Today’s news revolves around Trump's presidential moves as he announced tariff plans and Wall Street predictions. Wall Street has predicted a hit to S&P 500 earnings due to Donald Trump’s tariff plans. 

Tariffs To Impact S&P Earnings

A trade war between the US and its neighbours has begun and it is sure to impact S&P earnings and EPS fallout as Donald Trump has announced tariff plans on US North American trading partners and has imposed a 10% duty on Chinese products. 

Trump’s tariff plans will also impact the S&P 500 earnings of other banks on Wall Street. Goldman Sachs wrote in a note that Trump's protectionism could cut EPS by 2%-3%, as a five percentage point increase in the tariff rate typically lowers S&P earnings by 1%-2% leading to the stock market down 5%. 

Barclays predicts a 2.8% decline in EPS amidst a trade war between the US and its continental trading partners. 

China and Mexico Retaliation

Trump’s tariff plans announcement has sparked retaliation from China and Mexico. According to Bank of America, if Mexico and Canada counterattack with tariffs, S&P 500 firms could see an 8% hit to earnings.

Analysts estimate that 25% tariffs on Canada and Mexico, plus 10% incremental tariffs on China, could translate to a 2% hit to earnings per share (EPS). However, if the situation rises to bilateral tariffs, the hit to EPS could be as high as 8%.

Sectors Most at Risk with the Tariff Plans

Many discretionary and materials sectors that found their production presence in Mexico and Canada are at a greater risk of potential double-digit earnings fallout. 
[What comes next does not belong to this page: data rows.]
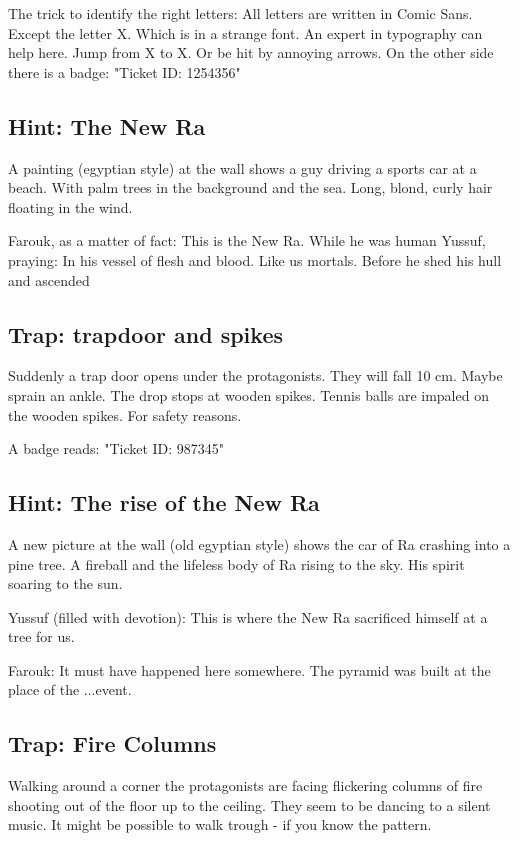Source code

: The trick to identify the right letters: All letters are written in Comic Sans. Except the letter X. Which is in a strange font. An expert in typography can help here. Jump from X to X. Or be hit by annoying arrows. On the other side there is a badge: "Ticket ID: 1254356"

\subsection{Hint: The New Ra}

A painting (egyptian style) at the wall shows a guy driving a sports car at a beach. With palm trees in the background and the sea. Long, blond, curly hair floating in the wind.

Farouk, as a matter of fact: This is the New Ra. While he was human
Yussuf, praying: In his vessel of flesh and blood. Like us mortals. Before he shed his hull and ascended

\subsection{Trap: trapdoor and spikes}

Suddenly a trap door opens under the protagonists. They will fall 10 cm. Maybe sprain an ankle. The drop stops at wooden spikes. Tennis balls are impaled on the wooden spikes. For safety reasons.

A badge reads: "Ticket ID: 987345"

\subsection{Hint: The rise of the New Ra}

A new picture at the wall (old egyptian style) shows the car of Ra crashing into a pine tree. A fireball and the lifeless body of Ra rising to the sky. His spirit soaring to the sun.

Yussuf (filled with devotion): This is where the New Ra sacrificed himself at a tree for us.

Farouk: It must have happened here somewhere. The pyramid was built at the place of the ...event.


\subsection{Trap: Fire Columns}

Walking around a corner the protagonists are facing flickering columns of fire shooting out of the floor up to the ceiling. They seem to be dancing to a silent music.
It might be possible to walk trough - if you know the pattern.

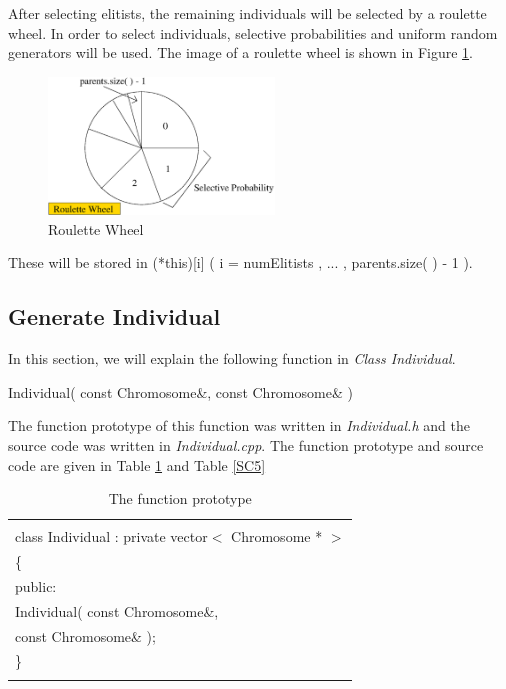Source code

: \documentclass[twocolumn]{article}
\begin{document}
\noindent
After selecting elitists, the remaining individuals will be
selected by a roulette wheel. In order to select individuals,
selective probabilities and uniform random generators will be used. The
image of a roulette wheel is shown in Figure \ref{Roulette}.

\begin{figure}[h]
\begin{center}
\includegraphics[width=6cm]{selectLinear2.eps}
\caption{Roulette Wheel}
\label{Roulette}
\end{center}
\end{figure}

\noindent
These will be stored in (*this)[i] ( i = numElitists , ... , parents.size(
) - 1 ).

\subsection{Generate Individual}

\noindent
In this section, we will explain the following function in {\em Class
Individual}. 

\begin{center}
Individual( const Chromosome\&, const Chromosome\& )
\end{center}

\noindent
The function prototype of this function was written in {\em
Individual.h} and the source code was written in {\em
Individual.cpp}. The function prototype and source code are given in Table
\ref{FP5} and Table \ref{SC5}

\begin{table}[h]
\begin{center}
\caption{The function prototype}
\label{FP5}
{\scriptsize
\begin{tabular}{|l|}\hline
\hspace*{7cm}\\
class Individual : private vector$<$ Chromosome * $>$\\
\{\\
\hspace*{4mm} public:\\
\hspace*{8mm} Individual( const Chromosome\&, \\
\hspace*{12mm} const Chromosome\& );\\
\}\\
\hspace*{7cm}\\\hline
\end{tabular}
}
\end{center}
\end{table}
\end{document}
US Earnings Otherwise Strong

Amidst Trumps’s tariff plans and despite the potential risks, US earnings are coming in strong, with fourth-quarter results up 12% year-over-year. Wall Street sentiment is also peaking, with mentions of industry "bottoms" soaring - a signal that depressed sectors are on their way to earnings recovery. 

"Our Corporate Sentiment Score soared to the highest level in its history (since 2004). This indicator has led S&P EPS YoY (69% correlation with a quarter lead), suggesting a continued upcycle in earnings," Analysts wrote.